Like I said, they’re more notes for a revolution, so that when it comes, you’ll recognize the advance guard and maybe the sound of the explosions and know you’ve seen and heard something like this before, and maybe deal with it better or more inventively than your brother or neighbor out here panhandling and prospecting with the rest of us. “Look what I found! It’s a … well, I don’t have a name for it, but it might be useful at the weekly swap-and-steal.” Heaven consists of the spare parts of creation that didn’t get used elsewhere. We’re destined to mine the scrap heaps for the gold everyone’s tossed there by mistake.
Here goes with the last Law. (Of course it’s never the last law. There’s always another one, like yet another stray that won’t leave, moping around for scraps. Throw it a bone, or a filet. Watch what it does with it.)
“Everything that exists comes into being by a process of evolution. That process starts with adaptation to changing conditions and ends with the establishment of a steady state of balance with its surroundings, following a threefold rhythm of challenge, response and reintegration. Evolution is gradual rather than sudden, and it works by increasing diversity and accumulating possibilities, rather than following a predetermined line of development.”*
A shiver of awe and delight coursed through me when I first read this one. Maybe nobody knows where humanity is headed — it’s not something mapped out beforehand. “The wind blows where it wishes and you hear the sound of it, but do not know where it comes from and where it is going; so is everyone who is born of the Spirit,” says the Beloved Disciple in the eighth verse of his third chapter. (What, you didn’t know portions of the Bible are a Druid stealth device? Look twice before crossing.)
Sure, our DNA has something to say about it, and so do the causes we’re always setting in motion. These will shape our experience and our future. But they’re our causes. We can change. And we want to “accumulate possibilities” because these mean freedom. The dead-end singleness of conformity and bland homogeneity leave us hankering for the quaint, the queer, the mysterious, the odd, the doesn’t-fit, the original, the new, the surprising, the fresh. After all, we left Eden (some versions have us kicked out, but the result’s the same) and we’ve been on quest ever since. But “pave paradise and put up a parking lot”? Not what we really want, is it?

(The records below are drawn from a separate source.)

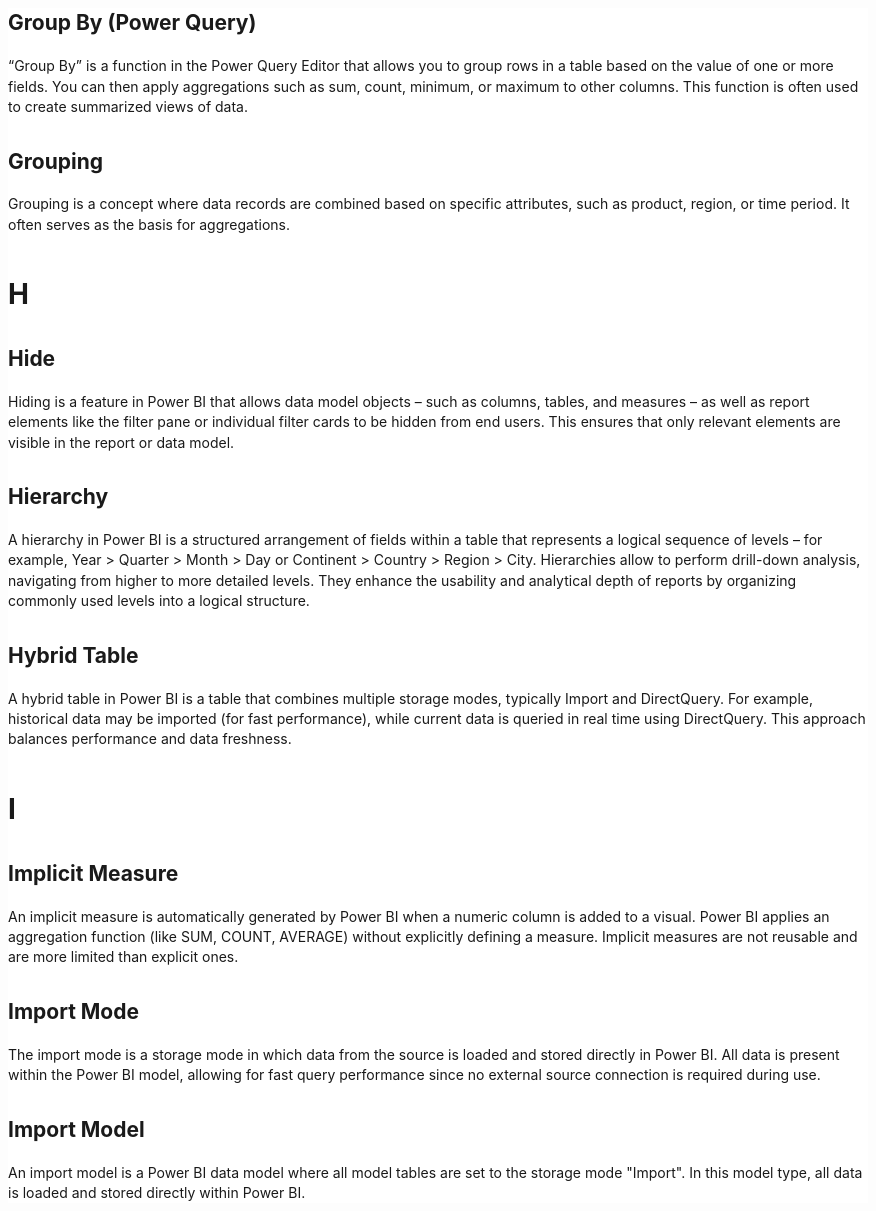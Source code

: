 ## Group By (Power Query)
“Group By” is a function in the Power Query Editor that allows you to group rows in a table based on the value of one or more fields. You can then apply aggregations such as sum, count, minimum, or maximum to other columns. This function is often used to create summarized views of data.

## Grouping 
Grouping is a concept where data records are combined based on specific attributes, such as product, region, or time period. It often serves as the basis for aggregations.



# H

## Hide
Hiding is a feature in Power BI that allows data model objects – such as columns, tables, and measures – as well as report elements like the filter pane or individual filter cards to be hidden from end users. This ensures that only relevant elements are visible in the report or data model.

## Hierarchy
A hierarchy in Power BI is a structured arrangement of fields within a table that represents a logical sequence of levels – for example, Year > Quarter > Month > Day or Continent > Country > Region > City. Hierarchies allow to perform drill-down analysis, navigating from higher to more detailed levels. They enhance the usability and analytical depth of reports by organizing commonly used levels into a logical structure.

## Hybrid Table 
A hybrid table in Power BI is a table that combines multiple storage modes, typically Import and DirectQuery. For example, historical data may be imported (for fast performance), while current data is queried in real time using DirectQuery. This approach balances performance and data freshness.

# I

## Implicit Measure
An implicit measure is automatically generated by Power BI when a numeric column is added to a visual. Power BI applies an aggregation function (like SUM, COUNT, AVERAGE) without explicitly defining a measure. Implicit measures are not reusable and are more limited than explicit ones.

## Import Mode
The import mode is a storage mode in which data from the source is loaded and stored directly in Power BI. All data is present within the Power BI model, allowing for fast query performance since no external source connection is required during use.

## Import Model
An import model is a Power BI data model where all model tables are set to the storage mode "Import". In this model type, all data is loaded and stored directly within Power BI.
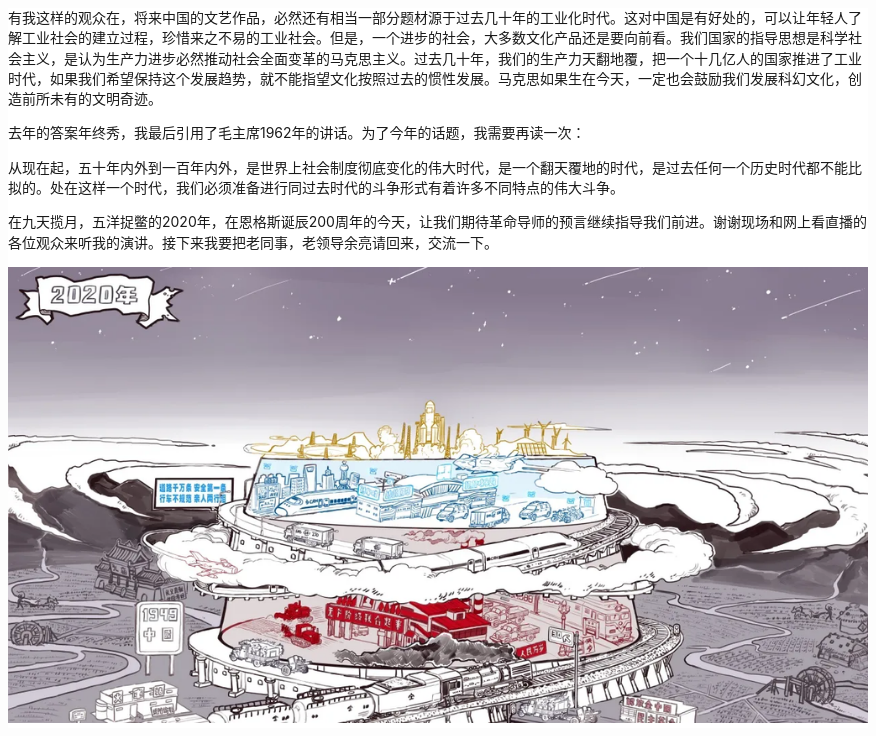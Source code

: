 有我这样的观众在，将来中国的文艺作品，必然还有相当一部分题材源于过去几十年的工业化时代。这对中国是有好处的，可以让年轻人了解工业社会的建立过程，珍惜来之不易的工业社会。但是，一个进步的社会，大多数文化产品还是要向前看。我们国家的指导思想是科学社会主义，是认为生产力进步必然推动社会全面变革的马克思主义。过去几十年，我们的生产力天翻地覆，把一个十几亿人的国家推进了工业时代，如果我们希望保持这个发展趋势，就不能指望文化按照过去的惯性发展。马克思如果生在今天，一定也会鼓励我们发展科幻文化，创造前所未有的文明奇迹。

去年的答案年终秀，我最后引用了毛主席1962年的讲话。为了今年的话题，我需要再读一次：

从现在起，五十年内外到一百年内外，是世界上社会制度彻底变化的伟大时代，是一个翻天覆地的时代，是过去任何一个历史时代都不能比拟的。处在这样一个时代，我们必须准备进行同过去时代的斗争形式有着许多不同特点的伟大斗争。

在九天揽月，五洋捉鳖的2020年，在恩格斯诞辰200周年的今天，让我们期待革命导师的预言继续指导我们前进。谢谢现场和网上看直播的各位观众来听我的演讲。接下来我要把老同事，老领导余亮请回来，交流一下。

![](/images/btnews/btnews/0101_0200/0200/image12.webp)
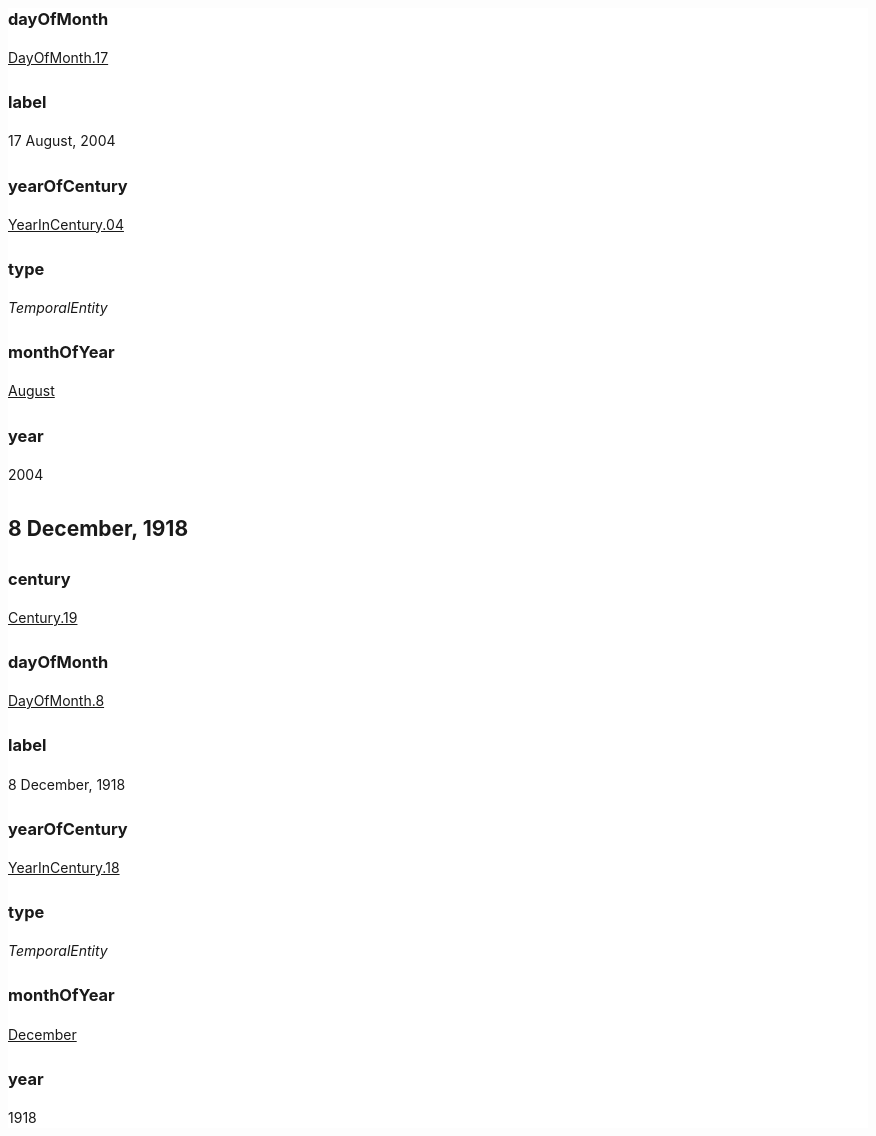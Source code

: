 ### dayOfMonth


[DayOfMonth.17](#DayOfMonth.17)

### label


17 August, 2004

### yearOfCentury


[YearInCentury.04](#YearInCentury.04)

### type


*TemporalEntity*

### monthOfYear


[August](#August)

### year


2004

## 8 December, 1918

### century


[Century.19](#Century.19)

### dayOfMonth


[DayOfMonth.8](#DayOfMonth.8)

### label


8 December, 1918

### yearOfCentury


[YearInCentury.18](#YearInCentury.18)

### type


*TemporalEntity*

### monthOfYear


[December](#December)

### year


1918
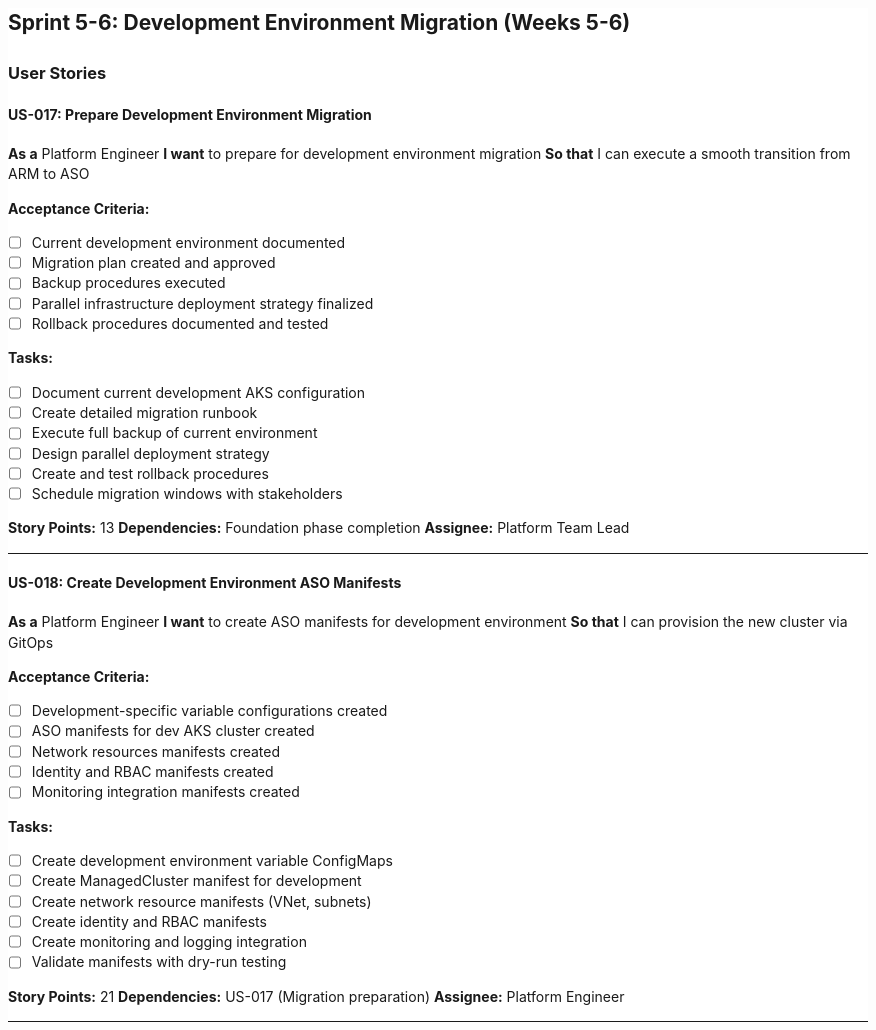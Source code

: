 
## Sprint 5-6: Development Environment Migration (Weeks 5-6)

### User Stories

#### US-017: Prepare Development Environment Migration
**As a** Platform Engineer
**I want** to prepare for development environment migration
**So that** I can execute a smooth transition from ARM to ASO

**Acceptance Criteria:**
- [ ] Current development environment documented
- [ ] Migration plan created and approved
- [ ] Backup procedures executed
- [ ] Parallel infrastructure deployment strategy finalized
- [ ] Rollback procedures documented and tested

**Tasks:**
- [ ] Document current development AKS configuration
- [ ] Create detailed migration runbook
- [ ] Execute full backup of current environment
- [ ] Design parallel deployment strategy
- [ ] Create and test rollback procedures
- [ ] Schedule migration windows with stakeholders

**Story Points:** 13
**Dependencies:** Foundation phase completion
**Assignee:** Platform Team Lead

---

#### US-018: Create Development Environment ASO Manifests
**As a** Platform Engineer
**I want** to create ASO manifests for development environment
**So that** I can provision the new cluster via GitOps

**Acceptance Criteria:**
- [ ] Development-specific variable configurations created
- [ ] ASO manifests for dev AKS cluster created
- [ ] Network resources manifests created
- [ ] Identity and RBAC manifests created
- [ ] Monitoring integration manifests created

**Tasks:**
- [ ] Create development environment variable ConfigMaps
- [ ] Create ManagedCluster manifest for development
- [ ] Create network resource manifests (VNet, subnets)
- [ ] Create identity and RBAC manifests
- [ ] Create monitoring and logging integration
- [ ] Validate manifests with dry-run testing

**Story Points:** 21
**Dependencies:** US-017 (Migration preparation)
**Assignee:** Platform Engineer

---
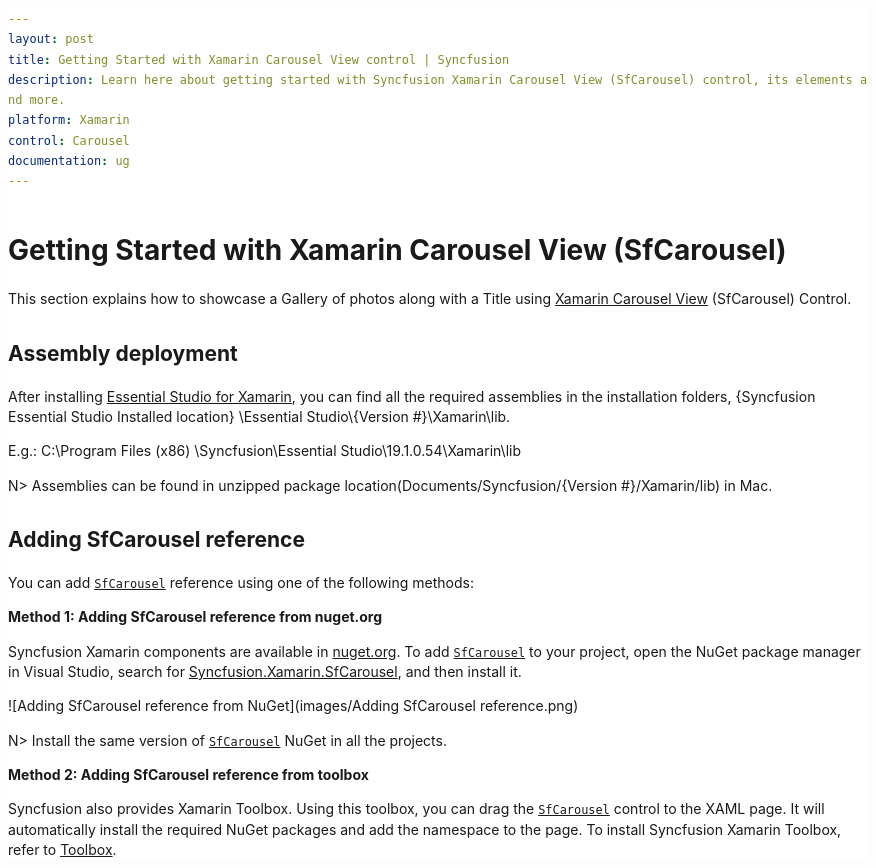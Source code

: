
 ```yaml
---
layout: post
title: Getting Started with Xamarin Carousel View control | Syncfusion
description: Learn here about getting started with Syncfusion Xamarin Carousel View (SfCarousel) control, its elements and more.
platform: Xamarin
control: Carousel
documentation: ug
---
```


# Getting Started with Xamarin Carousel View (SfCarousel)

This section explains how to showcase a Gallery of photos along with a Title using [Xamarin Carousel View](https://www.syncfusion.com/xamarin-ui-controls/xamarin-carousel-view) (SfCarousel) Control.

## Assembly deployment

After installing [Essential Studio for Xamarin](https://www.syncfusion.com/downloads/xamarin), you can find all the required assemblies in the installation folders, {Syncfusion Essential Studio Installed location} \Essential Studio\\{Version #}\Xamarin\lib.

E.g.: C:\Program Files (x86) \Syncfusion\Essential Studio\19.1.0.54\Xamarin\lib

N> Assemblies can be found in unzipped package location(Documents/Syncfusion/{Version #}/Xamarin/lib) in Mac.

## Adding SfCarousel reference

You can add [`SfCarousel`](https://help.syncfusion.com/cr/xamarin/Syncfusion.SfCarousel.XForms.SfCarousel.html) reference using one of the following methods:

**Method 1: Adding SfCarousel reference from nuget.org**

Syncfusion Xamarin components are available in [nuget.org](https://www.nuget.org/). To add [`SfCarousel`](https://help.syncfusion.com/cr/xamarin/Syncfusion.SfCarousel.XForms.SfCarousel.html) to your project, open the NuGet package manager in Visual Studio, search for [Syncfusion.Xamarin.SfCarousel](https://www.nuget.org/packages/Syncfusion.Xamarin.SfCarousel), and then install it.

![Adding SfCarousel reference from NuGet](images/Adding SfCarousel reference.png)

N> Install the same version of [`SfCarousel`](https://help.syncfusion.com/cr/xamarin/Syncfusion.SfCarousel.XForms.SfCarousel.html) NuGet in all the projects.

**Method 2: Adding SfCarousel reference from toolbox**

Syncfusion also provides Xamarin Toolbox. Using this toolbox, you can drag the [`SfCarousel`](https://help.syncfusion.com/cr/xamarin/Syncfusion.SfCarousel.XForms.SfCarousel.html) control to the XAML page. It will automatically install the required NuGet packages and add the namespace to the page. To install Syncfusion Xamarin Toolbox, refer to [Toolbox](https://help.syncfusion.com/xamarin/utility#toolbox).
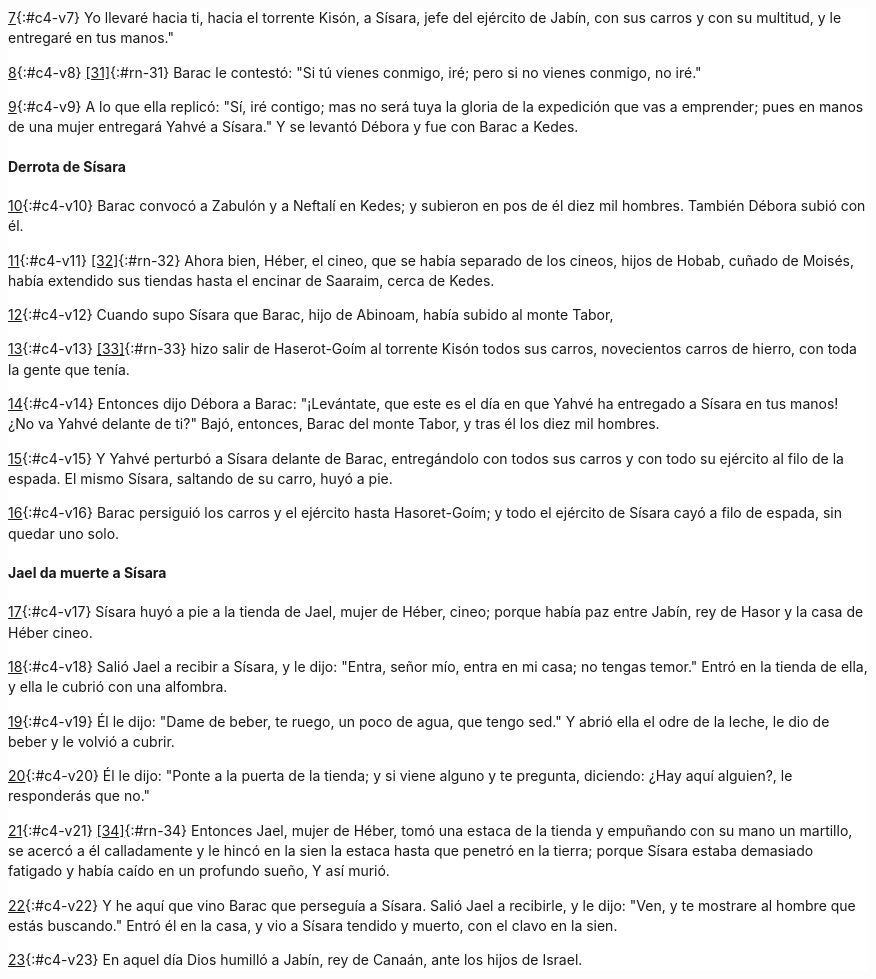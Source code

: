 [7](#c4-v7){:#c4-v7} Yo llevaré hacia ti, hacia el torrente Kisón, a Sísara, jefe del ejército de Jabín, con sus carros y con su multitud, y le entregaré en tus manos."

[8](#c4-v8){:#c4-v8} [[31]](#n-31){:#rn-31} Barac le contestó: "Si tú vienes conmigo, iré; pero si no vienes conmigo, no iré."

[9](#c4-v9){:#c4-v9} A lo que ella replicó: "Sí, iré contigo; mas no será tuya la gloria de la expedición que vas a emprender; pues en manos de una mujer entregará Yahvé a Sísara." Y se levantó Débora y fue con Barac a Kedes.

#### Derrota de Sísara

[10](#c4-v10){:#c4-v10} Barac convocó a Zabulón y a Neftalí en Kedes; y subieron en pos de él diez mil hombres. También Débora subió con él.

[11](#c4-v11){:#c4-v11} [[32]](#n-32){:#rn-32} Ahora bien, Héber, el cineo, que se había separado de los cineos, hijos de Hobab, cuñado de Moisés, había extendido sus tiendas hasta el encinar de Saaraim, cerca de Kedes.

[12](#c4-v12){:#c4-v12} Cuando supo Sísara que Barac, hijo de Abinoam, había subido al monte Tabor,

[13](#c4-v13){:#c4-v13} [[33]](#n-33){:#rn-33} hizo salir de Haserot-Goím al torrente Kisón todos sus carros, novecientos carros de hierro, con toda la gente que tenía.

[14](#c4-v14){:#c4-v14} Entonces dijo Débora a Barac: "¡Levántate, que este es el día en que Yahvé ha entregado a Sísara en tus manos! ¿No va Yahvé delante de ti?" Bajó, entonces, Barac del monte Tabor, y tras él los diez mil hombres.

[15](#c4-v15){:#c4-v15} Y Yahvé perturbó a Sísara delante de Barac, entregándolo con todos sus carros y con todo su ejército al filo de la espada. El mismo Sísara, saltando de su carro, huyó a pie.

[16](#c4-v16){:#c4-v16} Barac persiguió los carros y el ejército hasta Hasoret-Goím; y todo el ejército de Sísara cayó a filo de espada, sin quedar uno solo.

#### Jael da muerte a Sísara

[17](#c4-v17){:#c4-v17} Sísara huyó a pie a la tienda de Jael, mujer de Héber, cineo; porque había paz entre Jabín, rey de Hasor y la casa de Héber cineo.

[18](#c4-v18){:#c4-v18} Salió Jael a recibir a Sísara, y le dijo: "Entra, señor mío, entra en mi casa; no tengas temor." Entró en la tienda de ella, y ella le cubrió con una alfombra.

[19](#c4-v19){:#c4-v19} Él le dijo: "Dame de beber, te ruego, un poco de agua, que tengo sed." Y abrió ella el odre de la leche, le dio de beber y le volvió a cubrir.

[20](#c4-v20){:#c4-v20} Él le dijo: "Ponte a la puerta de la tienda; y si viene alguno y te pregunta, diciendo: ¿Hay aquí alguien?, le responderás que no."

[21](#c4-v21){:#c4-v21} [[34]](#n-34){:#rn-34} Entonces Jael, mujer de Héber, tomó una estaca de la tienda y empuñando con su mano un martillo, se acercó a él calladamente y le hincó en la sien la estaca hasta que penetró en la tierra; porque Sísara estaba demasiado fatigado y había caído en un profundo sueño, Y así murió.

[22](#c4-v22){:#c4-v22} Y he aquí que vino Barac que perseguía a Sísara. Salió Jael a recibirle, y le dijo: "Ven, y te mostrare al hombre que estás buscando." Entró él en la casa, y vio a Sísara tendido y muerto, con el clavo en la sien.

[23](#c4-v23){:#c4-v23} En aquel día Dios humilló a Jabín, rey de Canaán, ante los hijos de Israel.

In “To Holderin,” the German poet Rilke writes to a compatriot:
Lingering, even among what’s most intimate,
is not our option. From fulfilled images
the spirit abruptly plunges towards ones to be filled:
there are no lakes until eternity. Here falling
is our best. From the mastered emotion we fall over
into the half-sensed, onward and onward …
We suspect so much more of reality than we let on. Or than it does. It’s not safe to do so, but it’s right, in the best senses of the word. Who ever wanted what is merely safe, when fuller life offers itself to us? Well, some people do, and often enough they get what they desire, and before long beg to be freed of it. Poetry means “making” in Greek, and we all make, we’re all makers, poets of our lives. Song is our native tongue, or could be. It’s that melody playing just beyond hearing that we’re always trying to capture, to get back to. That crashing sound? That’s just another person banging around the music room in the dark, trying to pound out a melody.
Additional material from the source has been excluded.